「996」という働き方──ポルシェではなく、中国の労働文化の話
「996」と聞いて、車好きの方ならポルシェ911シリーズのうち、水冷化された初代モデル──通称「涙目」──を思い浮かべるかもしれません。発売当初は賛否両論ありましたが、今では一定のファン層を獲得しているようです。
しかし今回のテーマは車ではなく、近年中国で問題視されている「働き方」の話です。
中国IT業界に根付いた「996」
「996」とは、朝9時から夜9時まで、週6日働くという勤務スタイルを指します。主に中国のIT業界で広く行われてきたこの働き方は、2016年頃から注目され始め、急速な経済成長──いわゆる「チャイナ・ドリーム」──を支える原動力とも言われてきました。

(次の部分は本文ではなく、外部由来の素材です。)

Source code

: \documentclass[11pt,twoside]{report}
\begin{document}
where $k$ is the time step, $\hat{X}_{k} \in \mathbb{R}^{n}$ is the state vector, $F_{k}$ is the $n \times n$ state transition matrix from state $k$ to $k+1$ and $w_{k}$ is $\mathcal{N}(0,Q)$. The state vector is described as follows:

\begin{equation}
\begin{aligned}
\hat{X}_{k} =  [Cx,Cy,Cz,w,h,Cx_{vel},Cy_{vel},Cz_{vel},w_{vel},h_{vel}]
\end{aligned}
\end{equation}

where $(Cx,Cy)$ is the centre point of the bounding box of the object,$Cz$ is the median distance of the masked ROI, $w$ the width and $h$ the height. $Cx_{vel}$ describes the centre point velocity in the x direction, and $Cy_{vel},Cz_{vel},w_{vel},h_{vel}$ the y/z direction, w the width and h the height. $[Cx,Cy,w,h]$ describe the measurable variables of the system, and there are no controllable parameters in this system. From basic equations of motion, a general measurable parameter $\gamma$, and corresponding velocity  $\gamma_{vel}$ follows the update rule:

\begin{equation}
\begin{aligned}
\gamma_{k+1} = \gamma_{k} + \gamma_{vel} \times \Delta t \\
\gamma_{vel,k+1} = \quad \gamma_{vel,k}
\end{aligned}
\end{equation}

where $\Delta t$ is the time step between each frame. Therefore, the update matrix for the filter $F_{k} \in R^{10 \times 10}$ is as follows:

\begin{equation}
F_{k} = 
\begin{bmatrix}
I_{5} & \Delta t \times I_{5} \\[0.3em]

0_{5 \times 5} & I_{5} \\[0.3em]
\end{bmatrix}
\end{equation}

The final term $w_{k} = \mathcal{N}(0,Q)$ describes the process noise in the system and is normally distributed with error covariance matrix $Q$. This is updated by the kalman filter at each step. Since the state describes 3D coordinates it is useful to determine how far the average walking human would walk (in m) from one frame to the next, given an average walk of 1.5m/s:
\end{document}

さらに過酷なバリエーションとして、朝9時から夜10時まで働く「9106」や、毎日0時から0時まで週7日勤務する「007」などの言葉も存在します。極端な例では「996 ICU」という表現もあり、過労によって集中治療室(ICU)に運ばれる事態を揶揄しています。
日本の「企業戦士」と昭和の働き方
このような働き方は、かつての日本にも通じるものがあります。昭和の高度経済成長期には「企業戦士」と呼ばれ、24時間戦うことが美徳とされていました。週6日勤務に加え、日曜は接待──そんな生活が「異常」とは思われていなかった時代です。
男性は仕事に没頭し、家庭は専業主婦が支える。そうした構造のもと、日本は経済的な成功を収めましたが、その裏には過労や家庭崩壊といった代償もありました。今ではこのような働き方は「ブラック」として問題視され、働き方改革が進められています。
中国の若者と「低欲望社会」
中国でも最近になって「996」は「野蛮な働き方」として批判されるようになりました。特に若い世代では、「996 ICU」のように健康を犠牲にしてまで働くことに疑問を抱く声が増えています。
かつては未来に希望が持てる時代だったからこそ、過酷な労働にも耐えられたのかもしれません。しかし今では、「そこまで頑張らなくてもいい」と考える「低欲望社会」へと移行しつつあると言われています。中国は日本の発展とその後の停滞を、ある意味で追いかけているのかもしれません。
医師の働き方と「996」
さて、話を医療業界に移しましょう。日本の医師の働き方改革では、原則として年間960時間の時間外労働が認められており、特例として最大1860時間まで可能とされています。
驚くべきことに、「996」スタイルで週6日勤務した場合でも、この基準内に収まってしまうのです。これには思わず言葉を失いました。
医師という職業の特殊性は理解されつつありますが、それでも「働きすぎ」が常態化している現状には、改めて目を向ける必要があるのではないでしょうか。